Depuis près d'un an, le monde de l'entreprise s'oppose avec passion à la nouvelle ère du travail à distance, du travail à domicile, de la flexibilité et du retour au bureau dans les faits. James Gorman, PDG de Morgan Stanley, a déclaré la semaine dernière dans une interview accordée à Bloomberg lors du Forum économique mondial de Davos que "le travail à distance n'est pas un choix de l'employé". Il s'est fait l'écho d'un grand nombre de sentiments partagés d'autres PDG qui disent craindre que le travail à domicile n'affecte la productivité (bien que les travailleurs affirment souvent être plus productifs en étant à la maison) et la culture d'entreprise.
Certains PDG - comme Elon Musk, qui dirige plusieurs entreprises, dont Twitter, Tesla, SpaceX et Neuralink - ont mis la pression et exigé que les employés retournent dans les bureaux, avec plus ou moins de succès. Dans l'ensemble, ils estiment que "les travailleurs à distance sont paresseux et improductifs". Et bien sûr, il n'est pas forcément vrai que les employés ne veulent jamais être au bureau. En résumé, il y a un débat intense sur la question et les avis sont mitigés. Parallèlement, d'autres entreprises telles que GitLab ont une politique de travail entièrement à distance. Salesforce quant à lui pense que l'avenir du travail réside dans la flexibilité.
Selon les chercheurs du NBER, les différences entre la façon dont les femmes et les hommes dépensent le temps gagné en travaillant à domicile sont peu significatives. Les hommes auraient tendance à consacrer plus de temps au travail, mais la différence n'est que de 2,4 minutes. Les hommes consacreraient également environ deux minutes de plus aux loisirs. Les femmes consacreraient environ 0,7 minute supplémentaire de leur temps épargné aux soins lorsqu'il n'y a pas d'enfants de moins de 14 ans dans le ménage, mais l'étude affirme que cette différence passe à 2,4 minutes supplémentaires lorsqu'il y a des enfants de moins de 14 ans.

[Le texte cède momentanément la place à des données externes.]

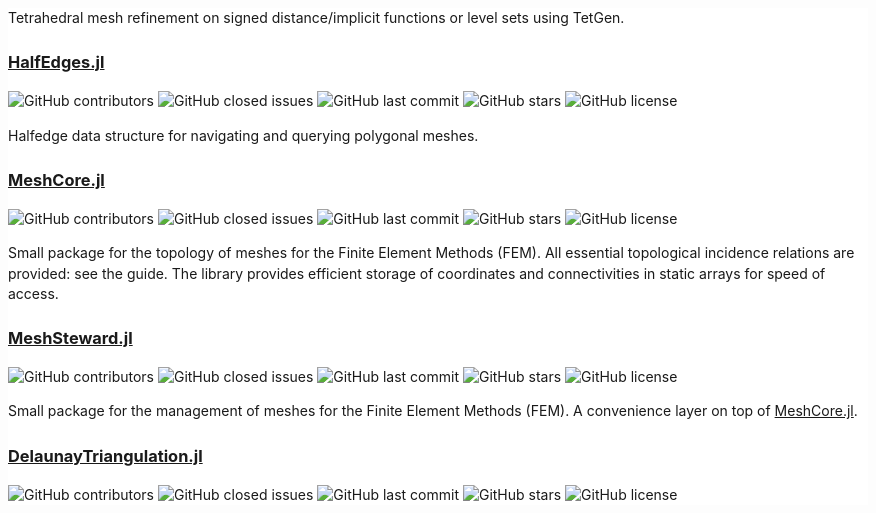 Tetrahedral mesh refinement on signed distance/implicit functions or level sets using TetGen.

### [HalfEdges.jl](https://github.com/digitaldomain/HalfEdges.jl)

![GitHub contributors](https://img.shields.io/github/contributors/digitaldomain/HalfEdges.jl)
![GitHub closed issues](https://img.shields.io/github/issues-closed/digitaldomain/HalfEdges.jl)
![GitHub last commit](https://img.shields.io/github/last-commit/digitaldomain/HalfEdges.jl)
![GitHub stars](https://img.shields.io/github/stars/digitaldomain/HalfEdges.jl)
![GitHub license](https://img.shields.io/github/license/digitaldomain/HalfEdges.jl)

Halfedge data structure for navigating and querying polygonal meshes.

### [MeshCore.jl](https://github.com/PetrKryslUCSD/MeshCore.jl)

![GitHub contributors](https://img.shields.io/github/contributors/PetrKryslUCSD/MeshCore.jl)
![GitHub closed issues](https://img.shields.io/github/issues-closed/PetrKryslUCSD/MeshCore.jl)
![GitHub last commit](https://img.shields.io/github/last-commit/PetrKryslUCSD/MeshCore.jl)
![GitHub stars](https://img.shields.io/github/stars/PetrKryslUCSD/MeshCore.jl)
![GitHub license](https://img.shields.io/github/license/PetrKryslUCSD/MeshCore.jl)

Small package for the topology of meshes for the Finite Element Methods (FEM). All essential topological incidence relations are provided: see the guide. The library provides efficient storage of coordinates and connectivities in static arrays for speed of access.

### [MeshSteward.jl](https://github.com/PetrKryslUCSD/MeshSteward.jl)

![GitHub contributors](https://img.shields.io/github/contributors/PetrKryslUCSD/MeshSteward.jl)
![GitHub closed issues](https://img.shields.io/github/issues-closed/PetrKryslUCSD/MeshSteward.jl)
![GitHub last commit](https://img.shields.io/github/last-commit/PetrKryslUCSD/MeshSteward.jl)
![GitHub stars](https://img.shields.io/github/stars/PetrKryslUCSD/MeshSteward.jl)
![GitHub license](https://img.shields.io/github/license/PetrKryslUCSD/MeshSteward.jl)

Small package for the management of meshes for the Finite Element Methods (FEM). A convenience layer on top of [MeshCore.jl](https://github.com/PetrKryslUCSD/MeshCore.jl).
 
 ### [DelaunayTriangulation.jl](https://github.com/DanielVandH/DelaunayTriangulation.jl)

![GitHub contributors](https://img.shields.io/github/contributors/DanielVandH/DelaunayTriangulation.jl)
![GitHub closed issues](https://img.shields.io/github/issues-closed/DanielVandH/DelaunayTriangulation.jl)
![GitHub last commit](https://img.shields.io/github/last-commit/DanielVandH/DelaunayTriangulation.jl)
![GitHub stars](https://img.shields.io/github/stars/DanielVandH/DelaunayTriangulation.jl)
![GitHub license](https://img.shields.io/github/license/DanielVandH/DelaunayTriangulation.jl)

Le NBER a également constaté que le gain de temps quotidien alloué au travail, aux loisirs et à la garde d'enfants augmente avec le niveau d'éducation. « Le travail à domicile et la diminution des déplacements domicile-travail qui en découle ont également des répercussions sur les individus et la société par de nombreux autres moyens. Le travail à domicile élargit la liberté personnelle, améliore la qualité de vie, apporte de nouvelles opportunités d'emploi et renforce le capital social dans les communautés résidentielles », conclut l'étude.
« Plus de travail à domicile signifie également des charges plus légères sur les systèmes de transport et, en particulier, moins de congestion aux heures de pointe. Les données disponibles suggèrent que le travail à domicile réduit la consommation d'énergie et la pollution à l'échelle de l'économie », ont ajouté les chercheurs du NBER.